(Beginning of Input for this task)

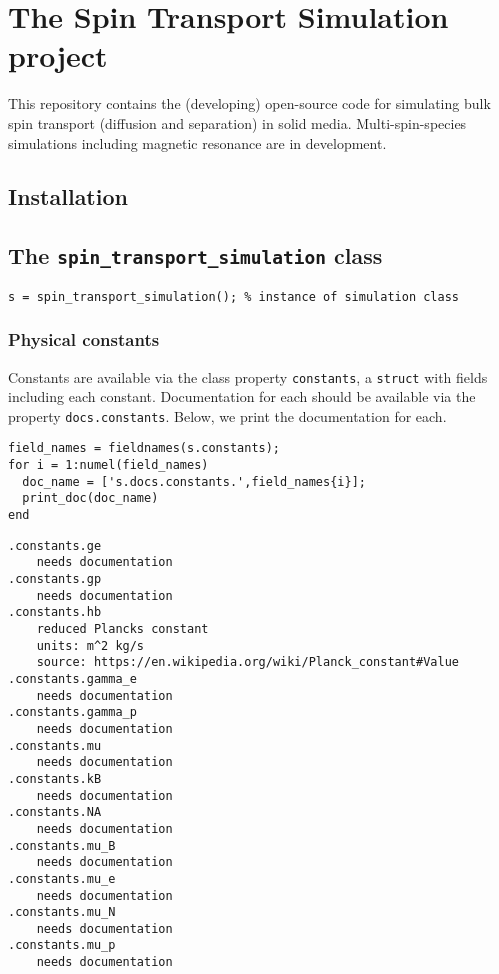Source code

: \hypertarget{the-spin-transport-simulation-project}{%
\section{The Spin Transport Simulation
project}\label{the-spin-transport-simulation-project}}

This repository contains the (developing) open-source code for
simulating bulk spin transport (diffusion and separation) in solid
media. Multi-spin-species simulations including magnetic resonance are
in development.

\hypertarget{installation}{%
\subsection{Installation}\label{installation}}

\hypertarget{the-spin_transport_simulation-class}{%
\subsection{\texorpdfstring{The
\texttt{spin_transport_simulation}
class}{The  class}}\label{the-spin_transport_simulation-class}}

\begin{verbatim}
s = spin_transport_simulation(); % instance of simulation class
\end{verbatim}

\hypertarget{physical-constants}{%
\subsubsection{Physical constants}\label{physical-constants}}

Constants are available via the class property
\texttt{constants}, a \texttt{struct} with
fields including each constant. Documentation for each should be
available via the property \texttt{docs.constants}. Below,
we print the documentation for each.

\begin{verbatim}
field_names = fieldnames(s.constants);
for i = 1:numel(field_names)
  doc_name = ['s.docs.constants.',field_names{i}];
  print_doc(doc_name)
end
\end{verbatim}

\begin{verbatim}
.constants.ge
    needs documentation
.constants.gp
    needs documentation
.constants.hb
    reduced Plancks constant
    units: m^2 kg/s
    source: https://en.wikipedia.org/wiki/Planck_constant#Value
.constants.gamma_e
    needs documentation
.constants.gamma_p
    needs documentation
.constants.mu
    needs documentation
.constants.kB
    needs documentation
.constants.NA
    needs documentation
.constants.mu_B
    needs documentation
.constants.mu_e
    needs documentation
.constants.mu_N
    needs documentation
.constants.mu_p
    needs documentation
\end{verbatim}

(End of Input for this task)

_About this exercise_
Scan the lines above for "This repository contains" and for "fields including each". Repeat exactly the line holding each of them and every line in between.

_Your response_
This repository contains the (developing) open-source code for
simulating bulk spin transport (diffusion and separation) in solid
media. Multi-spin-species simulations including magnetic resonance are
in development.

\hypertarget{installation}{%
\subsection{Installation}\label{installation}}

\hypertarget{the-spin_transport_simulation-class}{%
\subsection{\texorpdfstring{The
\texttt{spin_transport_simulation}
class}{The  class}}\label{the-spin_transport_simulation-class}}

\begin{verbatim}
s = spin_transport_simulation(); % instance of simulation class
\end{verbatim}

\hypertarget{physical-constants}{%
\subsubsection{Physical constants}\label{physical-constants}}

Constants are available via the class property
\texttt{constants}, a \texttt{struct} with
fields including each constant. Documentation for each should be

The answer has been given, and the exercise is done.